Tweaking a classic is not the Stupak way. Breaking and rebuilding is what he does. Nevertheless, at Mischa he gets a few excellent dishes by making some fairly minor twists. The kasha varnishkes is not just comforting, it’s engaging: the buckwheat is fried so it stays firm, and the flavor of the grain is underlined and italicized by meat stock. (When Mr. Stupak dips into Eastern Europe, it’s hard to tell whether he’s mining his Ukrainian heritage, challenging your notions of American cuisine, or both.)
For the lobster roll, buttered claw meat and tail meat dressed with mayonnaise are piled over sweet-and-sour celery in a top-split bun. The lobster roll gets its own, custom-built bread, as do all the sandwiches, a touch that makes them one of Mischa’s unqualified triumphs.
They’re all far more worked out than some of the main courses on the dinner menu, which can try to do too many things at once. The fried chicken would be better off on its own than with the buttery gravy that’s been made to taste like Puerto Rican sofrito, gratuitously. Spiced roasted pork belly probably needs a sauce more than it needs two dueling carrot salads.
If you stray too far from the hits, and start to look around the unnervingly large and featureless dining room, you may find that whatever idea you had formed of Mischa starts to dissolve before your eyes.
Until more clarity is brought to the main courses, it might be advisable to treat the appetizers as mezze — order a lot and share them around.
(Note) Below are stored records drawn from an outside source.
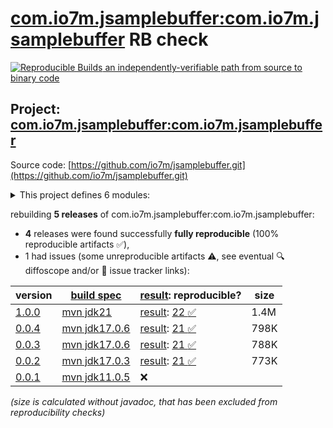 [com.io7m.jsamplebuffer:com.io7m.jsamplebuffer](https://central.sonatype.com/artifact/com.io7m.jsamplebuffer/com.io7m.jsamplebuffer/versions) RB check
=======

[![Reproducible Builds](https://reproducible-builds.org/images/logos/rb.svg) an independently-verifiable path from source to binary code](https://reproducible-builds.org/)

## Project: [com.io7m.jsamplebuffer:com.io7m.jsamplebuffer](https://central.sonatype.com/artifact/com.io7m.jsamplebuffer/com.io7m.jsamplebuffer/versions)

Source code: [https://github.com/io7m/jsamplebuffer.git](https://github.com/io7m/jsamplebuffer.git)

<details><summary>This project defines 6 modules:</summary>

* [com.io7m.jsamplebuffer:com.io7m.jsamplebuffer](https://central.sonatype.com/artifact/com.io7m.jsamplebuffer/com.io7m.jsamplebuffer/1.0.0)
* [com.io7m.jsamplebuffer:com.io7m.jsamplebuffer.api](https://central.sonatype.com/artifact/com.io7m.jsamplebuffer/com.io7m.jsamplebuffer.api/1.0.0)
* [com.io7m.jsamplebuffer:com.io7m.jsamplebuffer.documentation](https://central.sonatype.com/artifact/com.io7m.jsamplebuffer/com.io7m.jsamplebuffer.documentation/1.0.0)
* [com.io7m.jsamplebuffer:com.io7m.jsamplebuffer.tests](https://central.sonatype.com/artifact/com.io7m.jsamplebuffer/com.io7m.jsamplebuffer.tests/1.0.0)
* [com.io7m.jsamplebuffer:com.io7m.jsamplebuffer.vanilla](https://central.sonatype.com/artifact/com.io7m.jsamplebuffer/com.io7m.jsamplebuffer.vanilla/1.0.0)
* [com.io7m.jsamplebuffer:com.io7m.jsamplebuffer.xmedia](https://central.sonatype.com/artifact/com.io7m.jsamplebuffer/com.io7m.jsamplebuffer.xmedia/1.0.0)
</details>

rebuilding **5 releases** of com.io7m.jsamplebuffer:com.io7m.jsamplebuffer:
- **4** releases were found successfully **fully reproducible** (100% reproducible artifacts :white_check_mark:),
- 1 had issues (some unreproducible artifacts :warning:, see eventual :mag: diffoscope and/or :memo: issue tracker links):

| version | [build spec](/BUILDSPEC.md) | [result](https://reproducible-builds.org/docs/jvm/): reproducible? | size |
| -- | --------- | ------ | -- |
| [1.0.0](https://central.sonatype.com/artifact/com.io7m.jsamplebuffer/com.io7m.jsamplebuffer/1.0.0/pom) | [mvn jdk21](com.io7m.jsamplebuffer-1.0.0.buildspec) | [result](com.io7m.jsamplebuffer-1.0.0.buildinfo): [22 :white_check_mark: ](com.io7m.jsamplebuffer-1.0.0.buildcompare) | 1.4M |
| [0.0.4](https://central.sonatype.com/artifact/com.io7m.jsamplebuffer/com.io7m.jsamplebuffer/0.0.4/pom) | [mvn jdk17.0.6](com.io7m.jsamplebuffer-0.0.4.buildspec) | [result](com.io7m.jsamplebuffer-0.0.4.buildinfo): [21 :white_check_mark: ](com.io7m.jsamplebuffer-0.0.4.buildcompare) | 798K |
| [0.0.3](https://central.sonatype.com/artifact/com.io7m.jsamplebuffer/com.io7m.jsamplebuffer/0.0.3/pom) | [mvn jdk17.0.6](com.io7m.jsamplebuffer-0.0.3.buildspec) | [result](com.io7m.jsamplebuffer-0.0.3.buildinfo): [21 :white_check_mark: ](com.io7m.jsamplebuffer-0.0.3.buildcompare) | 788K |
| [0.0.2](https://central.sonatype.com/artifact/com.io7m.jsamplebuffer/com.io7m.jsamplebuffer/0.0.2/pom) | [mvn jdk17.0.3](com.io7m.jsamplebuffer-0.0.2.buildspec) | [result](com.io7m.jsamplebuffer-0.0.2.buildinfo): [21 :white_check_mark: ](com.io7m.jsamplebuffer-0.0.2.buildcompare) | 773K |
| [0.0.1](https://central.sonatype.com/artifact/com.io7m.jsamplebuffer/com.io7m.jsamplebuffer/0.0.1/pom) | [mvn jdk11.0.5](com.io7m.jsamplebuffer-0.0.1.buildspec) | :x: | |

<i>(size is calculated without javadoc, that has been excluded from reproducibility checks)</i>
Pastas, which perversely and charmingly have nothing to do with Italy, can follow, and perhaps a hot dog, although if you are missing Sammy’s Roumanian Steakhouse, there’s a strong case for ordering the Roumanian skirt steak, moisturized with schmaltz, buoyant with garlic and tastefully accessorized with gribenes on top, a touch that Sammy’s had the restraint to resist.